Working data:

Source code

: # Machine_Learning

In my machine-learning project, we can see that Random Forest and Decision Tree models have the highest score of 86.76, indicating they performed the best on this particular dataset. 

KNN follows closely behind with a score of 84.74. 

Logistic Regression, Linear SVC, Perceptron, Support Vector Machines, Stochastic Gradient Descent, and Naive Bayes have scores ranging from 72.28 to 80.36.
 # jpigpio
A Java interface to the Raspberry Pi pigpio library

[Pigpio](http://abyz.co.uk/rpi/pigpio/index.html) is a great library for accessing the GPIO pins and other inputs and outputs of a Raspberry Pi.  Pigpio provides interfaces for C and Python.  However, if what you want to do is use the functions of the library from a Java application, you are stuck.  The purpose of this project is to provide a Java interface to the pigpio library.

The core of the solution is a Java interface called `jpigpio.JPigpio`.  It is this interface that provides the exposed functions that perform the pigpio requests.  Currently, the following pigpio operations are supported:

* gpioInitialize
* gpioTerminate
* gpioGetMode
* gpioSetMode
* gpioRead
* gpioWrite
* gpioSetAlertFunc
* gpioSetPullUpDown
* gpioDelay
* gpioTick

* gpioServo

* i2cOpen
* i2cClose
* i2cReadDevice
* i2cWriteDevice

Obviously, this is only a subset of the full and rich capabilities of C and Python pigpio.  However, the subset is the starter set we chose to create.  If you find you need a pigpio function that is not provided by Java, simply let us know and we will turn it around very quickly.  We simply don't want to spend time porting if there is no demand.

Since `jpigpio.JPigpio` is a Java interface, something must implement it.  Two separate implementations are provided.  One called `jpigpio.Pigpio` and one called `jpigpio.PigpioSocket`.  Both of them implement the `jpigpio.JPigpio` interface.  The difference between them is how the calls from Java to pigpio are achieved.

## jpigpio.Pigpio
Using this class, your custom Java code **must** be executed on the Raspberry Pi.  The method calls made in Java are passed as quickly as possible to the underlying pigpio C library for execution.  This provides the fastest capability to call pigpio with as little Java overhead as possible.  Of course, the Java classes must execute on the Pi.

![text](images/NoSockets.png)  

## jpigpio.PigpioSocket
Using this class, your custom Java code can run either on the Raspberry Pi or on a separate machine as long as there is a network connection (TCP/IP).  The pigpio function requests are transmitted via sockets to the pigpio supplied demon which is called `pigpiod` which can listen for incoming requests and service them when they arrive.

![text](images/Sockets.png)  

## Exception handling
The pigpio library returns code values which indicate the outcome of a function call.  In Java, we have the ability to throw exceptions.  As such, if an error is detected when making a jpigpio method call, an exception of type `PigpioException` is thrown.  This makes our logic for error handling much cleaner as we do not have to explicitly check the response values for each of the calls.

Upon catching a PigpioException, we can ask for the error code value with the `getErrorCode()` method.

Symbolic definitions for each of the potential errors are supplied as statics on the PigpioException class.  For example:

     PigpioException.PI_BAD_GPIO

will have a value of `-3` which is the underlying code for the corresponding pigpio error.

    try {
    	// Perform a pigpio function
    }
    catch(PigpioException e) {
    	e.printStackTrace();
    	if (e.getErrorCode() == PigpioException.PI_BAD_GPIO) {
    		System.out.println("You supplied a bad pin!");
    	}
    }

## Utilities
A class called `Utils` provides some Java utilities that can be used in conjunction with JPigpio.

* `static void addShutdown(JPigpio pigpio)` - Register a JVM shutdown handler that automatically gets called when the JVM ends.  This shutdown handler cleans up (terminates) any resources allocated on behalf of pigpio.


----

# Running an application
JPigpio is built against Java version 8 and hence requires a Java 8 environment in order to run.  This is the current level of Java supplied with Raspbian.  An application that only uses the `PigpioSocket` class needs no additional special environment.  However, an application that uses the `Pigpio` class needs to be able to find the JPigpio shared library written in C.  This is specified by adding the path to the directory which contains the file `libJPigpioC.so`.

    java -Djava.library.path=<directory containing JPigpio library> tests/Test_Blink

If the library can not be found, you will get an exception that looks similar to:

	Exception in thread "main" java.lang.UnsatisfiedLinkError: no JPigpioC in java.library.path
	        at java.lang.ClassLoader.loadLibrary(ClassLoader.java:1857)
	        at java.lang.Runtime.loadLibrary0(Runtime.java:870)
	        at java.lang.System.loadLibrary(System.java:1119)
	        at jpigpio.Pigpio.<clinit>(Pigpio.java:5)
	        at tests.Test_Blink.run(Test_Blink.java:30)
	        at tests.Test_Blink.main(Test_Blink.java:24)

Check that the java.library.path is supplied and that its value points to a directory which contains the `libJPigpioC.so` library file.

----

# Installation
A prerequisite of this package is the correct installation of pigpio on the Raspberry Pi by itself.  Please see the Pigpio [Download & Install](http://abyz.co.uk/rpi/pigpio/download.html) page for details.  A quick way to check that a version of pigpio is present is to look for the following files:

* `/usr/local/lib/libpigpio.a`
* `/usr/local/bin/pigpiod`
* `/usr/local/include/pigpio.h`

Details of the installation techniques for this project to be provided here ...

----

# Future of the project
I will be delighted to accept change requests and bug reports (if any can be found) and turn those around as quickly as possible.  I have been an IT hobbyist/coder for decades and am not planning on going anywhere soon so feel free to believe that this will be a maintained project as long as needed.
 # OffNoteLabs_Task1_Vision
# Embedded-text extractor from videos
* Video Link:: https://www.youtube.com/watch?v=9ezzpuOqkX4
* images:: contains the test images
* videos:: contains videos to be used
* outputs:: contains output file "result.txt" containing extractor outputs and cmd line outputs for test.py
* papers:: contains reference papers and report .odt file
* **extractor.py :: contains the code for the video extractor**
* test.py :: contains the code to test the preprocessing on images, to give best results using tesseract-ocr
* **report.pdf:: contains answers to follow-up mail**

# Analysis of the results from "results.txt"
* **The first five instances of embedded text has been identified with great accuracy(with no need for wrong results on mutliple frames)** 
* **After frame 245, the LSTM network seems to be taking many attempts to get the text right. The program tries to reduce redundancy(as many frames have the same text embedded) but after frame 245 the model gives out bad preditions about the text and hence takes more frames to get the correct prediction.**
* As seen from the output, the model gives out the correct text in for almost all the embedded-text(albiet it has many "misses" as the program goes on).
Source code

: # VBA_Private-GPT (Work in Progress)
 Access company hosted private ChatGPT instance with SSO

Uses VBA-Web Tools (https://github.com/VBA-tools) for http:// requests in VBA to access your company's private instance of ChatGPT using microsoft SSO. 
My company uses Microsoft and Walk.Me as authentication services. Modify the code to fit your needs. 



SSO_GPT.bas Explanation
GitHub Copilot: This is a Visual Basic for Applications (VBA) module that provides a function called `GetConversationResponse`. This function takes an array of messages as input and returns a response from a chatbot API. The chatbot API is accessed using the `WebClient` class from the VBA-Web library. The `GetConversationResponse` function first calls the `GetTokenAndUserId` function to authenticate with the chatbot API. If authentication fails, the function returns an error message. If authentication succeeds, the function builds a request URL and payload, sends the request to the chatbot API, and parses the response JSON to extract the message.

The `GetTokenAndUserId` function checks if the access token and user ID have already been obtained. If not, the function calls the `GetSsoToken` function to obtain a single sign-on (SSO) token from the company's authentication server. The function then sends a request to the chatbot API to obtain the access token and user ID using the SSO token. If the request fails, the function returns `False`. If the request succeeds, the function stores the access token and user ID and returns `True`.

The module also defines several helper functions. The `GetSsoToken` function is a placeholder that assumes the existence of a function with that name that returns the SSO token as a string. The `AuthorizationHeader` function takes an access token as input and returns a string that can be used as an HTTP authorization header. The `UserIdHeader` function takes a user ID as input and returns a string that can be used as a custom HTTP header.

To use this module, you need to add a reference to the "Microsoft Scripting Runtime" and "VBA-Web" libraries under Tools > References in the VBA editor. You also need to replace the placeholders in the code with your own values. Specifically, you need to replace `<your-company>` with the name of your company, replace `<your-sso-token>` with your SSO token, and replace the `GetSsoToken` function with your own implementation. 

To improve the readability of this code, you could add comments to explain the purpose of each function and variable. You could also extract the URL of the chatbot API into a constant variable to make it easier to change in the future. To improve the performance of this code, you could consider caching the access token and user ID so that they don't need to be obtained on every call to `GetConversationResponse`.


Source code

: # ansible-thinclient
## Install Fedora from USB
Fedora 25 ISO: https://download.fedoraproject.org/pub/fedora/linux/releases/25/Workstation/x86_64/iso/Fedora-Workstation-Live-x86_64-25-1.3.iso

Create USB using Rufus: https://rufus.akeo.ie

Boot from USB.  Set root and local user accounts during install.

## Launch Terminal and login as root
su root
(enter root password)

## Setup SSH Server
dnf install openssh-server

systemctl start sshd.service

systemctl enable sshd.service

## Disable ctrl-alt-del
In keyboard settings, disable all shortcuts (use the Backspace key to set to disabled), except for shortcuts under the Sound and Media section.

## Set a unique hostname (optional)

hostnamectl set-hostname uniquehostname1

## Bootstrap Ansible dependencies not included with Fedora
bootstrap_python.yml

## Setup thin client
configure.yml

Assigned task: What number of lines above include the string "html"? State it and nothing else.

Answer to the problem: 2